Work required:
Copy all records verbatim, images excluded.

(Saved data entries)
=== Section Start ===

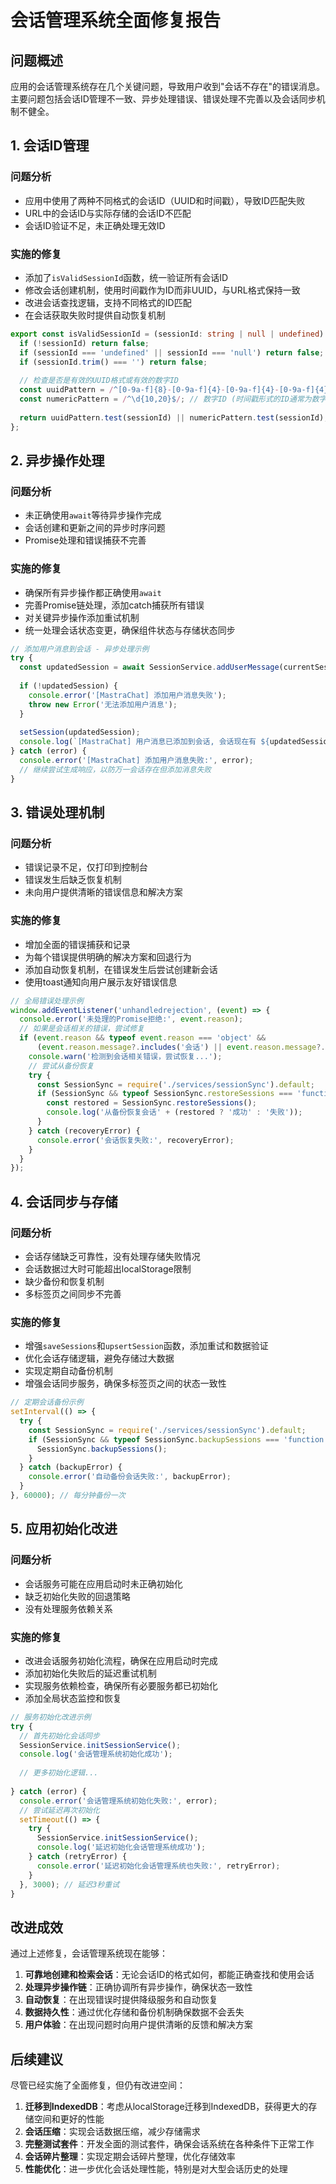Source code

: # 会话管理系统全面修复报告

## 问题概述

应用的会话管理系统存在几个关键问题，导致用户收到"会话不存在"的错误消息。主要问题包括会话ID管理不一致、异步处理错误、错误处理不完善以及会话同步机制不健全。

## 1. 会话ID管理

### 问题分析
- 应用中使用了两种不同格式的会话ID（UUID和时间戳），导致ID匹配失败
- URL中的会话ID与实际存储的会话ID不匹配
- 会话ID验证不足，未正确处理无效ID

### 实施的修复
- 添加了`isValidSessionId`函数，统一验证所有会话ID
- 修改会话创建机制，使用时间戳作为ID而非UUID，与URL格式保持一致
- 改进会话查找逻辑，支持不同格式的ID匹配
- 在会话获取失败时提供自动恢复机制

```typescript
export const isValidSessionId = (sessionId: string | null | undefined): boolean => {
  if (!sessionId) return false;
  if (sessionId === 'undefined' || sessionId === 'null') return false;
  if (sessionId.trim() === '') return false;
  
  // 检查是否是有效的UUID格式或有效的数字ID
  const uuidPattern = /^[0-9a-f]{8}-[0-9a-f]{4}-[0-9a-f]{4}-[0-9a-f]{4}-[0-9a-f]{12}$/i;
  const numericPattern = /^\d{10,20}$/; // 数字ID (时间戳形式的ID通常为数字)
  
  return uuidPattern.test(sessionId) || numericPattern.test(sessionId);
};
```

## 2. 异步操作处理

### 问题分析
- 未正确使用`await`等待异步操作完成
- 会话创建和更新之间的异步时序问题
- Promise处理和错误捕获不完善

### 实施的修复
- 确保所有异步操作都正确使用`await`
- 完善Promise链处理，添加catch捕获所有错误
- 对关键异步操作添加重试机制
- 统一处理会话状态变更，确保组件状态与存储状态同步

```typescript
// 添加用户消息到会话 - 异步处理示例
try {
  const updatedSession = await SessionService.addUserMessage(currentSessionId, userMessage);
  
  if (!updatedSession) {
    console.error('[MastraChat] 添加用户消息失败');
    throw new Error('无法添加用户消息');
  }
  
  setSession(updatedSession);
  console.log(`[MastraChat] 用户消息已添加到会话, 会话现在有 ${updatedSession.messages.length} 条消息`);
} catch (error) {
  console.error('[MastraChat] 添加用户消息失败:', error);
  // 继续尝试生成响应，以防万一会话存在但添加消息失败
}
```

## 3. 错误处理机制

### 问题分析
- 错误记录不足，仅打印到控制台
- 错误发生后缺乏恢复机制
- 未向用户提供清晰的错误信息和解决方案

### 实施的修复
- 增加全面的错误捕获和记录
- 为每个错误提供明确的解决方案和回退行为
- 添加自动恢复机制，在错误发生后尝试创建新会话
- 使用toast通知向用户展示友好错误信息

```typescript
// 全局错误处理示例
window.addEventListener('unhandledrejection', (event) => {
  console.error('未处理的Promise拒绝:', event.reason);
  // 如果是会话相关的错误，尝试修复
  if (event.reason && typeof event.reason === 'object' && 
      (event.reason.message?.includes('会话') || event.reason.message?.includes('session'))) {
    console.warn('检测到会话相关错误，尝试恢复...');
    // 尝试从备份恢复
    try {
      const SessionSync = require('./services/sessionSync').default;
      if (SessionSync && typeof SessionSync.restoreSessions === 'function') {
        const restored = SessionSync.restoreSessions();
        console.log('从备份恢复会话' + (restored ? '成功' : '失败'));
      }
    } catch (recoveryError) {
      console.error('会话恢复失败:', recoveryError);
    }
  }
});
```

## 4. 会话同步与存储

### 问题分析
- 会话存储缺乏可靠性，没有处理存储失败情况
- 会话数据过大时可能超出localStorage限制
- 缺少备份和恢复机制
- 多标签页之间同步不完善

### 实施的修复
- 增强`saveSessions`和`upsertSession`函数，添加重试和数据验证
- 优化会话存储逻辑，避免存储过大数据
- 实现定期自动备份机制
- 增强会话同步服务，确保多标签页之间的状态一致性

```typescript
// 定期会话备份示例
setInterval(() => {
  try {
    const SessionSync = require('./services/sessionSync').default;
    if (SessionSync && typeof SessionSync.backupSessions === 'function') {
      SessionSync.backupSessions();
    }
  } catch (backupError) {
    console.error('自动备份会话失败:', backupError);
  }
}, 60000); // 每分钟备份一次
```

## 5. 应用初始化改进

### 问题分析
- 会话服务可能在应用启动时未正确初始化
- 缺乏初始化失败的回退策略
- 没有处理服务依赖关系

### 实施的修复
- 改进会话服务初始化流程，确保在应用启动时完成
- 添加初始化失败后的延迟重试机制
- 实现服务依赖检查，确保所有必要服务都已初始化
- 添加全局状态监控和恢复

```typescript
// 服务初始化改进示例
try {
  // 首先初始化会话同步
  SessionService.initSessionService();
  console.log('会话管理系统初始化成功');
  
  // 更多初始化逻辑...
  
} catch (error) {
  console.error('会话管理系统初始化失败:', error);
  // 尝试延迟再次初始化
  setTimeout(() => {
    try {
      SessionService.initSessionService();
      console.log('延迟初始化会话管理系统成功');
    } catch (retryError) {
      console.error('延迟初始化会话管理系统也失败:', retryError);
    }
  }, 3000); // 延迟3秒重试
}
```

## 改进成效

通过上述修复，会话管理系统现在能够：

1. **可靠地创建和检索会话**：无论会话ID的格式如何，都能正确查找和使用会话
2. **处理异步操作链**：正确协调所有异步操作，确保状态一致性
3. **自动恢复**：在出现错误时提供降级服务和自动恢复
4. **数据持久性**：通过优化存储和备份机制确保数据不会丢失
5. **用户体验**：在出现问题时向用户提供清晰的反馈和解决方案

## 后续建议

尽管已经实施了全面修复，但仍有改进空间：

1. **迁移到IndexedDB**：考虑从localStorage迁移到IndexedDB，获得更大的存储空间和更好的性能
2. **会话压缩**：实现会话数据压缩，减少存储需求
3. **完整测试套件**：开发全面的测试套件，确保会话系统在各种条件下正常工作
4. **会话碎片整理**：实现定期会话碎片整理，优化存储效率
5. **性能优化**：进一步优化会话处理性能，特别是对大型会话历史的处理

=== Section End ===

Output:
Source code

: # 会话管理系统全面修复报告

## 问题概述

应用的会话管理系统存在几个关键问题，导致用户收到"会话不存在"的错误消息。主要问题包括会话ID管理不一致、异步处理错误、错误处理不完善以及会话同步机制不健全。

## 1. 会话ID管理

### 问题分析
- 应用中使用了两种不同格式的会话ID（UUID和时间戳），导致ID匹配失败
- URL中的会话ID与实际存储的会话ID不匹配
- 会话ID验证不足，未正确处理无效ID

### 实施的修复
- 添加了`isValidSessionId`函数，统一验证所有会话ID
- 修改会话创建机制，使用时间戳作为ID而非UUID，与URL格式保持一致
- 改进会话查找逻辑，支持不同格式的ID匹配
- 在会话获取失败时提供自动恢复机制

```typescript
export const isValidSessionId = (sessionId: string | null | undefined): boolean => {
  if (!sessionId) return false;
  if (sessionId === 'undefined' || sessionId === 'null') return false;
  if (sessionId.trim() === '') return false;
  
  // 检查是否是有效的UUID格式或有效的数字ID
  const uuidPattern = /^[0-9a-f]{8}-[0-9a-f]{4}-[0-9a-f]{4}-[0-9a-f]{4}-[0-9a-f]{12}$/i;
  const numericPattern = /^\d{10,20}$/; // 数字ID (时间戳形式的ID通常为数字)
  
  return uuidPattern.test(sessionId) || numericPattern.test(sessionId);
};
```

## 2. 异步操作处理

### 问题分析
- 未正确使用`await`等待异步操作完成
- 会话创建和更新之间的异步时序问题
- Promise处理和错误捕获不完善

### 实施的修复
- 确保所有异步操作都正确使用`await`
- 完善Promise链处理，添加catch捕获所有错误
- 对关键异步操作添加重试机制
- 统一处理会话状态变更，确保组件状态与存储状态同步

```typescript
// 添加用户消息到会话 - 异步处理示例
try {
  const updatedSession = await SessionService.addUserMessage(currentSessionId, userMessage);
  
  if (!updatedSession) {
    console.error('[MastraChat] 添加用户消息失败');
    throw new Error('无法添加用户消息');
  }
  
  setSession(updatedSession);
  console.log(`[MastraChat] 用户消息已添加到会话, 会话现在有 ${updatedSession.messages.length} 条消息`);
} catch (error) {
  console.error('[MastraChat] 添加用户消息失败:', error);
  // 继续尝试生成响应，以防万一会话存在但添加消息失败
}
```

## 3. 错误处理机制

### 问题分析
- 错误记录不足，仅打印到控制台
- 错误发生后缺乏恢复机制
- 未向用户提供清晰的错误信息和解决方案

### 实施的修复
- 增加全面的错误捕获和记录
- 为每个错误提供明确的解决方案和回退行为
- 添加自动恢复机制，在错误发生后尝试创建新会话
- 使用toast通知向用户展示友好错误信息

```typescript
// 全局错误处理示例
window.addEventListener('unhandledrejection', (event) => {
  console.error('未处理的Promise拒绝:', event.reason);
  // 如果是会话相关的错误，尝试修复
  if (event.reason && typeof event.reason === 'object' && 
      (event.reason.message?.includes('会话') || event.reason.message?.includes('session'))) {
    console.warn('检测到会话相关错误，尝试恢复...');
    // 尝试从备份恢复
    try {
      const SessionSync = require('./services/sessionSync').default;
      if (SessionSync && typeof SessionSync.restoreSessions === 'function') {
        const restored = SessionSync.restoreSessions();
        console.log('从备份恢复会话' + (restored ? '成功' : '失败'));
      }
    } catch (recoveryError) {
      console.error('会话恢复失败:', recoveryError);
    }
  }
});
```

## 4. 会话同步与存储

### 问题分析
- 会话存储缺乏可靠性，没有处理存储失败情况
- 会话数据过大时可能超出localStorage限制
- 缺少备份和恢复机制
- 多标签页之间同步不完善

### 实施的修复
- 增强`saveSessions`和`upsertSession`函数，添加重试和数据验证
- 优化会话存储逻辑，避免存储过大数据
- 实现定期自动备份机制
- 增强会话同步服务，确保多标签页之间的状态一致性

```typescript
// 定期会话备份示例
setInterval(() => {
  try {
    const SessionSync = require('./services/sessionSync').default;
    if (SessionSync && typeof SessionSync.backupSessions === 'function') {
      SessionSync.backupSessions();
    }
  } catch (backupError) {
    console.error('自动备份会话失败:', backupError);
  }
}, 60000); // 每分钟备份一次
```

## 5. 应用初始化改进

### 问题分析
- 会话服务可能在应用启动时未正确初始化
- 缺乏初始化失败的回退策略
- 没有处理服务依赖关系

### 实施的修复
- 改进会话服务初始化流程，确保在应用启动时完成
- 添加初始化失败后的延迟重试机制
- 实现服务依赖检查，确保所有必要服务都已初始化
- 添加全局状态监控和恢复

```typescript
// 服务初始化改进示例
try {
  // 首先初始化会话同步
  SessionService.initSessionService();
  console.log('会话管理系统初始化成功');
  
  // 更多初始化逻辑...
  
} catch (error) {
  console.error('会话管理系统初始化失败:', error);
  // 尝试延迟再次初始化
  setTimeout(() => {
    try {
      SessionService.initSessionService();
      console.log('延迟初始化会话管理系统成功');
    } catch (retryError) {
      console.error('延迟初始化会话管理系统也失败:', retryError);
    }
  }, 3000); // 延迟3秒重试
}
```

## 改进成效

通过上述修复，会话管理系统现在能够：

1. **可靠地创建和检索会话**：无论会话ID的格式如何，都能正确查找和使用会话
2. **处理异步操作链**：正确协调所有异步操作，确保状态一致性
3. **自动恢复**：在出现错误时提供降级服务和自动恢复
4. **数据持久性**：通过优化存储和备份机制确保数据不会丢失
5. **用户体验**：在出现问题时向用户提供清晰的反馈和解决方案

## 后续建议

尽管已经实施了全面修复，但仍有改进空间：

1. **迁移到IndexedDB**：考虑从localStorage迁移到IndexedDB，获得更大的存储空间和更好的性能
2. **会话压缩**：实现会话数据压缩，减少存储需求
3. **完整测试套件**：开发全面的测试套件，确保会话系统在各种条件下正常工作
4. **会话碎片整理**：实现定期会话碎片整理，优化存储效率
5. **性能优化**：进一步优化会话处理性能，特别是对大型会话历史的处理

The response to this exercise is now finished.